Extract from the entries below, exactly as given, only the lines from the line containing "## Accept-Encoding 标头" to the line containing "## Accept-Language", both lines included.

(RAW DATA)

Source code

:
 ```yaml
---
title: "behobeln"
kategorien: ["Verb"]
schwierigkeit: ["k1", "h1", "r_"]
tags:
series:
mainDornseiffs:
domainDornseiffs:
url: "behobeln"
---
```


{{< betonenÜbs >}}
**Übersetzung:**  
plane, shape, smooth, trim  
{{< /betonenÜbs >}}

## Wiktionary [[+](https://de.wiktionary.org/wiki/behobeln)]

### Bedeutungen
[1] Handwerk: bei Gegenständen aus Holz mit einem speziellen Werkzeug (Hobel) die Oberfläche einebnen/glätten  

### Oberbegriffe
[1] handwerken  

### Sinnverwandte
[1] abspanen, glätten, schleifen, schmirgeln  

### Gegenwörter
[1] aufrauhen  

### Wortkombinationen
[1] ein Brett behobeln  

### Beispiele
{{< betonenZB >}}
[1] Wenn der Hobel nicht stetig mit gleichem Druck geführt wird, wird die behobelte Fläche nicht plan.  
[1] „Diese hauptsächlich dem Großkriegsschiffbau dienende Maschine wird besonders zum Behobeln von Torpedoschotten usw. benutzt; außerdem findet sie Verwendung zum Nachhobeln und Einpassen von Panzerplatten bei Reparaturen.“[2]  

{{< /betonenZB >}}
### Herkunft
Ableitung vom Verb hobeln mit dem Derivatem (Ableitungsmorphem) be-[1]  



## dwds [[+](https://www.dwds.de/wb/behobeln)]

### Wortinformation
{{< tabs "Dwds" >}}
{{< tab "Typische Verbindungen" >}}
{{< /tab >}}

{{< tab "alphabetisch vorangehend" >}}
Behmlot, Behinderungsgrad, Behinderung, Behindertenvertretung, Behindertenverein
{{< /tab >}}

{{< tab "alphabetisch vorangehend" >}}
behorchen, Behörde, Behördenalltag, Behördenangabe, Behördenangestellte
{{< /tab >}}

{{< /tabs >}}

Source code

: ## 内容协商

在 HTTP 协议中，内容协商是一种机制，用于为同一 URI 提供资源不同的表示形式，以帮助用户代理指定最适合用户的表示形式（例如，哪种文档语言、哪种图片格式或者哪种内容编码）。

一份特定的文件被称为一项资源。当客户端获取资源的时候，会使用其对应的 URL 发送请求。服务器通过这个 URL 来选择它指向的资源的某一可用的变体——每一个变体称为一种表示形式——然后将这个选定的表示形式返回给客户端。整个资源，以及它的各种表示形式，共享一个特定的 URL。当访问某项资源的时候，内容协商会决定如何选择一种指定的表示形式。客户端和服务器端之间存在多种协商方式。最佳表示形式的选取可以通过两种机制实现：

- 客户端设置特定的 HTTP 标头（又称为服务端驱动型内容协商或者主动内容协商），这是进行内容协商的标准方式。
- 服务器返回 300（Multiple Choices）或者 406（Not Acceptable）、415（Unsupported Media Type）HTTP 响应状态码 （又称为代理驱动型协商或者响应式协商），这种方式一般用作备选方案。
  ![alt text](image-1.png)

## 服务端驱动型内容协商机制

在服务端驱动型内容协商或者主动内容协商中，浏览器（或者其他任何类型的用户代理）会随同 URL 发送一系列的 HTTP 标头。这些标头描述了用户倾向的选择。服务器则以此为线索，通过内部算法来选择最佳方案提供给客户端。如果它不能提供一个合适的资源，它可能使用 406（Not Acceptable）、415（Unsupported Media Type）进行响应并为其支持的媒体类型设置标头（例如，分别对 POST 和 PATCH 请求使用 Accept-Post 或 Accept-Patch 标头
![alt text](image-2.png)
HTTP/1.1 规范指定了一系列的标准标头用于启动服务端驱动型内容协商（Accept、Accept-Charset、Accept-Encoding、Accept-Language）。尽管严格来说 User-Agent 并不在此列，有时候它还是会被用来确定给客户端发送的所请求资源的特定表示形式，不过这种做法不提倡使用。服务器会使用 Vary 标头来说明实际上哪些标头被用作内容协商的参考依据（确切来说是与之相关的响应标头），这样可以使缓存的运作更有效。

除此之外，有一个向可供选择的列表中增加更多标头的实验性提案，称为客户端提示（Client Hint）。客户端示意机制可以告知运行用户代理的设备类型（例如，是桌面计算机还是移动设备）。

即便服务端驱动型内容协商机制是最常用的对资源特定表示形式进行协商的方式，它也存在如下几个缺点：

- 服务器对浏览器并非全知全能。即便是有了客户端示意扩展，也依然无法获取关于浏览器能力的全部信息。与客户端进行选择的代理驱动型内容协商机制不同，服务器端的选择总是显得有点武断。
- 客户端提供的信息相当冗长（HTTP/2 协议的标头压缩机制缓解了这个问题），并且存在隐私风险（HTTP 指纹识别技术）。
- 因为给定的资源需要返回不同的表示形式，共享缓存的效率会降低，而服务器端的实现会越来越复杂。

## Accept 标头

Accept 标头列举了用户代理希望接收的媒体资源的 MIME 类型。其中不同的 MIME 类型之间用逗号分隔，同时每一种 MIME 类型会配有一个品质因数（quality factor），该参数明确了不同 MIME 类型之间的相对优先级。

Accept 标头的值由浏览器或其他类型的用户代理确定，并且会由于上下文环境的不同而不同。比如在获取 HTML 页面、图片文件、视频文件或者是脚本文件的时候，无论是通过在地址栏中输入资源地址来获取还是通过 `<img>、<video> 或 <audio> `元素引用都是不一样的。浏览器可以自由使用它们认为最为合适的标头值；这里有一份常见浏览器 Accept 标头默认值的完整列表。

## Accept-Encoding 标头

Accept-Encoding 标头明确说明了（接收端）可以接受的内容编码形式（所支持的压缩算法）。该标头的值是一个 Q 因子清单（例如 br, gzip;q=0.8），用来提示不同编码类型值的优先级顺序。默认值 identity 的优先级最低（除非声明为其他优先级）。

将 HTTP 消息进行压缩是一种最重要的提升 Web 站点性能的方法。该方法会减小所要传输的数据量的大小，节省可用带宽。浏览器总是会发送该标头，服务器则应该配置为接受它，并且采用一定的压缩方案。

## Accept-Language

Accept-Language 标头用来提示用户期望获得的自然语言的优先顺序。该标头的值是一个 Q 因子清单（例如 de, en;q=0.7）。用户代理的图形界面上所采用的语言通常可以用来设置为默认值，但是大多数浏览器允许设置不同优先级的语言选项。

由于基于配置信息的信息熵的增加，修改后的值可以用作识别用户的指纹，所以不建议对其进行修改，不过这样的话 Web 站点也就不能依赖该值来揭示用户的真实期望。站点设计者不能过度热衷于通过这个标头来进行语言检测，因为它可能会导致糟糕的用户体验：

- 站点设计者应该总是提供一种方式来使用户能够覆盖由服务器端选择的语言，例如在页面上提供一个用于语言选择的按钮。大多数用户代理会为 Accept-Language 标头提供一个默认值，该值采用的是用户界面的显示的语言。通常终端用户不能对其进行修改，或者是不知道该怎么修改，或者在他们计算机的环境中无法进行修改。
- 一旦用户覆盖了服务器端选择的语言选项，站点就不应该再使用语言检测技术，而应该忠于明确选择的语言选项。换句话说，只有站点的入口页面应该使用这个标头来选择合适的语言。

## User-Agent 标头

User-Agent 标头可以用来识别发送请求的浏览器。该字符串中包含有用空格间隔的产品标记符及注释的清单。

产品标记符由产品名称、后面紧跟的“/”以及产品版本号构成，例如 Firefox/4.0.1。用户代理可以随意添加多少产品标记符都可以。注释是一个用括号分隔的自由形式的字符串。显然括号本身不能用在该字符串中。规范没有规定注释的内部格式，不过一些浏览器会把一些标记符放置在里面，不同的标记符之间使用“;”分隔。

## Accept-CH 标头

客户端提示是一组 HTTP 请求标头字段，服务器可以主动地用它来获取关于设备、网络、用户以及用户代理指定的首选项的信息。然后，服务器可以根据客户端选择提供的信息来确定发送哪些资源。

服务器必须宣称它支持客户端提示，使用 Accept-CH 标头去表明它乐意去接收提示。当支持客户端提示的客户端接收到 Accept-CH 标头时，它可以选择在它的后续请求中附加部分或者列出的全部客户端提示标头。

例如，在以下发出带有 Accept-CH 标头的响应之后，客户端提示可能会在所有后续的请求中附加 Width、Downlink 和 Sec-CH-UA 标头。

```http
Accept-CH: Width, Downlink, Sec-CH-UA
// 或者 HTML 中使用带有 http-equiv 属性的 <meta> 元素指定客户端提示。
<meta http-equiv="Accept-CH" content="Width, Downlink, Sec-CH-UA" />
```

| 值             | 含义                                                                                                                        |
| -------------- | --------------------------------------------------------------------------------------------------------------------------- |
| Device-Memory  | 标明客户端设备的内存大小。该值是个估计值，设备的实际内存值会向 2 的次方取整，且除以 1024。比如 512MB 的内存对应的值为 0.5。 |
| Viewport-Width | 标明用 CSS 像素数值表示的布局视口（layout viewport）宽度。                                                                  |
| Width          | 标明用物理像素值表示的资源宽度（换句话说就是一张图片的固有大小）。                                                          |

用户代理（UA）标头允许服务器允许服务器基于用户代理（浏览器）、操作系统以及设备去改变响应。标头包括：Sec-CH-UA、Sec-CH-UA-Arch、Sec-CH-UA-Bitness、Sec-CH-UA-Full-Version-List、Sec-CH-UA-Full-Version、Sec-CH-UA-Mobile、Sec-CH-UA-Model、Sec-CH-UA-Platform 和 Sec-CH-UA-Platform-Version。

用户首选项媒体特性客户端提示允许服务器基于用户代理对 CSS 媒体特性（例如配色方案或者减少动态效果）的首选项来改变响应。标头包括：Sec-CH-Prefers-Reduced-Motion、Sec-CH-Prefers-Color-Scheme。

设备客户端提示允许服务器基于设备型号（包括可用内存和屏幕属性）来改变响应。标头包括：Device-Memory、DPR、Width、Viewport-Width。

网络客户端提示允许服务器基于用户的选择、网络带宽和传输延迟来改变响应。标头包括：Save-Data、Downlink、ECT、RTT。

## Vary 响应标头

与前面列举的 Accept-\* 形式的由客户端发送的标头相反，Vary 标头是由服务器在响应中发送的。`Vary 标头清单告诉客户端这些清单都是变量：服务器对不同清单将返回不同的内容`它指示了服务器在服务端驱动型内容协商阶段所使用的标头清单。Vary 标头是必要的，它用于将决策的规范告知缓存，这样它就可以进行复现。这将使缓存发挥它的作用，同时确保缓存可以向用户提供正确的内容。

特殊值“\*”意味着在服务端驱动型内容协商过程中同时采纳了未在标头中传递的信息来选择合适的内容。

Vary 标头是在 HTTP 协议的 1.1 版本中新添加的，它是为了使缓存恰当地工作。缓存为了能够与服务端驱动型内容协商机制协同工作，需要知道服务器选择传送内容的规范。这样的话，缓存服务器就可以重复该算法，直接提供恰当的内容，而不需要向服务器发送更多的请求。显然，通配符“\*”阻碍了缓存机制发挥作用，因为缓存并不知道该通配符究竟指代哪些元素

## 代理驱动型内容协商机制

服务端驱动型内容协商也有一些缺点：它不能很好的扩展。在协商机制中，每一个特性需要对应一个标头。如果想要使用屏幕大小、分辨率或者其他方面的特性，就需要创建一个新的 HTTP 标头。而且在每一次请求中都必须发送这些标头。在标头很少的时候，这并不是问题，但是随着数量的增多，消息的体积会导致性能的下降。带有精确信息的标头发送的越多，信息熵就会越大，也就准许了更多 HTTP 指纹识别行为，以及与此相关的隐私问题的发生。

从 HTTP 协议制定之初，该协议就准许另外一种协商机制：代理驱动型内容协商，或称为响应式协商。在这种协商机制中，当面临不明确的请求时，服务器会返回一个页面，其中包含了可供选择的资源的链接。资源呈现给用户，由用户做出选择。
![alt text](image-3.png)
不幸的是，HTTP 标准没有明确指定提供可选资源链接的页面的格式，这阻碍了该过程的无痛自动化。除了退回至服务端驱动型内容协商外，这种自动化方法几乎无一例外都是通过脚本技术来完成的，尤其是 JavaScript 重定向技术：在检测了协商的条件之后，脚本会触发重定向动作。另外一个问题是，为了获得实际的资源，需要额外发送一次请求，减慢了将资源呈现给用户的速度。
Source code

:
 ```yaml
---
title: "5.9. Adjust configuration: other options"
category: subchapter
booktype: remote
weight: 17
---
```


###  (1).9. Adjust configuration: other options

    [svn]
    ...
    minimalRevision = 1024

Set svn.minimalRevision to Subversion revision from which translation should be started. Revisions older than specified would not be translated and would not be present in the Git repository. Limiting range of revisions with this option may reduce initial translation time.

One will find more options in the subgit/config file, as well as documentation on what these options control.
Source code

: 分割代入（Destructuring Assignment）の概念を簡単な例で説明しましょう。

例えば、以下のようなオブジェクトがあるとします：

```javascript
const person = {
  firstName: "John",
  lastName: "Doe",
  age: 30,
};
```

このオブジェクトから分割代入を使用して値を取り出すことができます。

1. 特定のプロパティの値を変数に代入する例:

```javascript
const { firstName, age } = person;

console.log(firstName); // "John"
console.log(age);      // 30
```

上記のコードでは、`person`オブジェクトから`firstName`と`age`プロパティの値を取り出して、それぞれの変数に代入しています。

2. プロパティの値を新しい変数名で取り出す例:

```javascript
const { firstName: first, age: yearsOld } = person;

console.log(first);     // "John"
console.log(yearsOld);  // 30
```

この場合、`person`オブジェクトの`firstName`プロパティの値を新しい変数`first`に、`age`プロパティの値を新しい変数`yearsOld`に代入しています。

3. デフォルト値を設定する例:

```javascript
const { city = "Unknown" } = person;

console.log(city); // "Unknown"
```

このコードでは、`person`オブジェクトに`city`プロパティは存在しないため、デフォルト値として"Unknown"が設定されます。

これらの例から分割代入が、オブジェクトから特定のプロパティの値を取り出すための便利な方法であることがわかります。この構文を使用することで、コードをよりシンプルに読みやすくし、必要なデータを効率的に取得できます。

(End RAW DATA)

## [RESULT OF THIS EXERCISE]
## Accept-Encoding 标头

Accept-Encoding 标头明确说明了（接收端）可以接受的内容编码形式（所支持的压缩算法）。该标头的值是一个 Q 因子清单（例如 br, gzip;q=0.8），用来提示不同编码类型值的优先级顺序。默认值 identity 的优先级最低（除非声明为其他优先级）。

将 HTTP 消息进行压缩是一种最重要的提升 Web 站点性能的方法。该方法会减小所要传输的数据量的大小，节省可用带宽。浏览器总是会发送该标头，服务器则应该配置为接受它，并且采用一定的压缩方案。

## Accept-Language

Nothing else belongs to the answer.